In a conversation with University of Texas at Austin President Jay Hartzell, prominent VC Jim Breyer said he's not long on OpenAI as a company, but he strongly believes AI is changing the world and is most excited about the use of AI in medicine.

"I still so often hear from really good doctors about, 'Why would I use technology to analyze a pathology slide?' And I said, 'Because with the use of technology, we're making the humans smarter.'"

He said about one-third of the pathology slides for prostate and breast cancer are incorrect at many of our best hospitals. With AI, he said patients and doctors can get data returned in two days instead of 10 and the accuracy shifts to 95%. He said conversations and press coverage of AI are often black and white, good or bad.

"It's never that black and white," he said, noting a broad spectrum of applications. "And again, AI is not about replacing doctors. It's about improving the doctor's ability to deal with the patients."

Jim Breyer and Jay Hartzell at SXSW 2023
Prominent venture capitalist Jim Breyer, right, and UT-Austin President Jay Hartzell discuss innovation ecosystems at Banger's during SXSW 2023.
Brent Wistrom

Meanwhile, Hartzell said there are immediate implications that ChatGPT has for professors and students alike.

"ChatGPT has the faculty at UT freaked out," Hartzell said, noting forthcoming classroom changes. "We're gonna' do more in-class exams, more oral exams, but also things like seeding the entire class with the ChatGPT answer, and then say, 'Now make it better.'"

He hinted at the idea that AI will, like many technologies before it, become a tool that we use rather than a digital overlord that manages and creates everything for us.

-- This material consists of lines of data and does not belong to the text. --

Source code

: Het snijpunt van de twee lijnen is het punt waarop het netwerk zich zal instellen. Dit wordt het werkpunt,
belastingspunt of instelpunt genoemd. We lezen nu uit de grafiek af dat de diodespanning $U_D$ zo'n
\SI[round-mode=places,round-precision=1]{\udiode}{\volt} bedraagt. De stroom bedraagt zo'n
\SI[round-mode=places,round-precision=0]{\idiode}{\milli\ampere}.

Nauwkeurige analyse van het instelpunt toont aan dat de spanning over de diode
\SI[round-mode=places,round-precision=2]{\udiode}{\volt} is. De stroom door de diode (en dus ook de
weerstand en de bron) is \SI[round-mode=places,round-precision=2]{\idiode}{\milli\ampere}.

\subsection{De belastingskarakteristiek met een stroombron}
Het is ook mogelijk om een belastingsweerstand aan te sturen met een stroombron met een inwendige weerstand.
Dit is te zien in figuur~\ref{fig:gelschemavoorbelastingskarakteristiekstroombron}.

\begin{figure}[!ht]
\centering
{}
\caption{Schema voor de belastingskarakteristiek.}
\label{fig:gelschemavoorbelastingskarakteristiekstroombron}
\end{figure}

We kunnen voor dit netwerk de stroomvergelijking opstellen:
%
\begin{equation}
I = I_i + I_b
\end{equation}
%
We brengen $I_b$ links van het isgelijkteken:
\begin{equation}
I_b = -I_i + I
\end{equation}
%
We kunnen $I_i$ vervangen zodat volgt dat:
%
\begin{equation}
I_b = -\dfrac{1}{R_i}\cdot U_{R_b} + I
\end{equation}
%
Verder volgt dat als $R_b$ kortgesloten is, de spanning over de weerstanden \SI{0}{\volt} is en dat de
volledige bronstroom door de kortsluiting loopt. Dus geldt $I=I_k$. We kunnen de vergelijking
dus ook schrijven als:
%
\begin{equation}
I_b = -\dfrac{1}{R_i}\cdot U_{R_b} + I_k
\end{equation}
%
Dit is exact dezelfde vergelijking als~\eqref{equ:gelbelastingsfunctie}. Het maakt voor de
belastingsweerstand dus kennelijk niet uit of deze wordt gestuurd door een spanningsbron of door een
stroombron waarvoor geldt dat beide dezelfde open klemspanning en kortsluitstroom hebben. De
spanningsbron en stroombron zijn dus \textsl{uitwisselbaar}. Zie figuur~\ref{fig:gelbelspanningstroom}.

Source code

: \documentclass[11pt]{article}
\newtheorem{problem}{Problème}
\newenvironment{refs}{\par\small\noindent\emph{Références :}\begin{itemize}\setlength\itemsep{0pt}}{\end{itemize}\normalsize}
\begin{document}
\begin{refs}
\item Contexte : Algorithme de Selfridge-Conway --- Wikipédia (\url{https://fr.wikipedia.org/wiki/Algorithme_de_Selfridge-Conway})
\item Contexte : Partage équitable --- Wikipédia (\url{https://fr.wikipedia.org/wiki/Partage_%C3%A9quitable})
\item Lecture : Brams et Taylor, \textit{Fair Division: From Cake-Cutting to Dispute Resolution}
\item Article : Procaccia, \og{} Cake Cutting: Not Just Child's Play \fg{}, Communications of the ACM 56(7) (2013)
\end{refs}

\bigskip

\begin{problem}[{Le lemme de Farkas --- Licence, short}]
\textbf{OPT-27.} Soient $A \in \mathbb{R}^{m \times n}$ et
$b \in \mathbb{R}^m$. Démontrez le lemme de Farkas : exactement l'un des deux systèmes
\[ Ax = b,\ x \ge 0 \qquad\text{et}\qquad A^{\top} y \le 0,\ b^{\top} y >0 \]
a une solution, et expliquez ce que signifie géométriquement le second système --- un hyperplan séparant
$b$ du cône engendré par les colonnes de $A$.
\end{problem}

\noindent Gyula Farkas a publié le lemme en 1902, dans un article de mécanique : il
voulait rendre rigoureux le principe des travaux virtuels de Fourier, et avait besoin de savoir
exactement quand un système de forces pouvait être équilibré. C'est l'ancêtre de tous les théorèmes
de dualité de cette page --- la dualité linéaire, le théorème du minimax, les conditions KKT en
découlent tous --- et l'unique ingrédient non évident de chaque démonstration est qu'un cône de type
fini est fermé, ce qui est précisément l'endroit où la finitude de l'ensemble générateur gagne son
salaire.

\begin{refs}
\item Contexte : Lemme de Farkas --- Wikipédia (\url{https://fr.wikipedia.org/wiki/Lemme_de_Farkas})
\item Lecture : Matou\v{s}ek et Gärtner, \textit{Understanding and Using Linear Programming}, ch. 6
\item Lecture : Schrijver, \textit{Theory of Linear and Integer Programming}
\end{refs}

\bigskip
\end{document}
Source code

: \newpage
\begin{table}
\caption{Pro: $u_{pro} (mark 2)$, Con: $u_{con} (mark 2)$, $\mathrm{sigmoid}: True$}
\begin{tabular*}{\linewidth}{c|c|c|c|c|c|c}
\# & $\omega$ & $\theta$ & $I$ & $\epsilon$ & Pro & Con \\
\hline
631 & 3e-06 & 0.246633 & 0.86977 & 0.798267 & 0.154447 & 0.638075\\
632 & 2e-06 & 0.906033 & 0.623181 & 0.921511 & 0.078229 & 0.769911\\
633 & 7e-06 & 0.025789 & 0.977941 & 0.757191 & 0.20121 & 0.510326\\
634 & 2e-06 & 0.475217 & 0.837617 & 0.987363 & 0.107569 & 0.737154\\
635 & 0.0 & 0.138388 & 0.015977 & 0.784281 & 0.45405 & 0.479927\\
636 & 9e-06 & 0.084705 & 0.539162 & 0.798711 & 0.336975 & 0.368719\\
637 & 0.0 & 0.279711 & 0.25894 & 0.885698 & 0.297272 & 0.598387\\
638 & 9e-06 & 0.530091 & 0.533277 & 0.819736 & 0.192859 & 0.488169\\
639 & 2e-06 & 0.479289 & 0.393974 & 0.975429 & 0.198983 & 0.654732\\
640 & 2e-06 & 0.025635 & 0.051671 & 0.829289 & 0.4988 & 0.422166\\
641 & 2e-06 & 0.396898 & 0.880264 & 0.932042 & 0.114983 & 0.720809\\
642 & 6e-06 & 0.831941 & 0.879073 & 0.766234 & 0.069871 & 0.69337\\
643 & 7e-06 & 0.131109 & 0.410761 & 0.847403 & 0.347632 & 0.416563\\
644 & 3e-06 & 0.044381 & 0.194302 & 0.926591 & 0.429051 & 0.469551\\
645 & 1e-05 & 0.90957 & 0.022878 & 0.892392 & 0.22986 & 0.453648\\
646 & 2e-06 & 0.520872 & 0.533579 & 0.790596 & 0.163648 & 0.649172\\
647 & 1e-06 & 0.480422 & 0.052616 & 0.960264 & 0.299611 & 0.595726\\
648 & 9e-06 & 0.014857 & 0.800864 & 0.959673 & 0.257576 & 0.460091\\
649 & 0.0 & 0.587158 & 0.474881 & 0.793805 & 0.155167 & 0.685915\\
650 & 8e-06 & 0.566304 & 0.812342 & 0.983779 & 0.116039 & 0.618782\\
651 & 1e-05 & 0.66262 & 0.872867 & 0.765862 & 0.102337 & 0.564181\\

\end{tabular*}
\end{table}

"And so you think about how students are gonna' spend their time, it's going to be improving what the technology gives him or her," he said. "It's not just the low ends and sort of low-skill stuff that's going to change. It's going to be the high-end things ... how we teach, how students learn, and the like."

Need an example? I gave ChatGPT this story, or at least everything above this line, and asked for ways to improve it.

Among its five suggestions: "Include different perspectives: While the article does touch on some of the ethical concerns surrounding AI, it mainly focuses on the views of a few tech experts. Adding more diverse perspectives, such as those from policy-makers, social scientists, and ethicists, would provide a more comprehensive understanding of the issues at hand."

And the AI doesn't exactly wear kid gloves.

"Some sentences are long and convoluted, and the transitions between topics could be smoother," ChatGPT said. "Simplifying the language and organizing the information more clearly would make the article more accessible to a broader audience."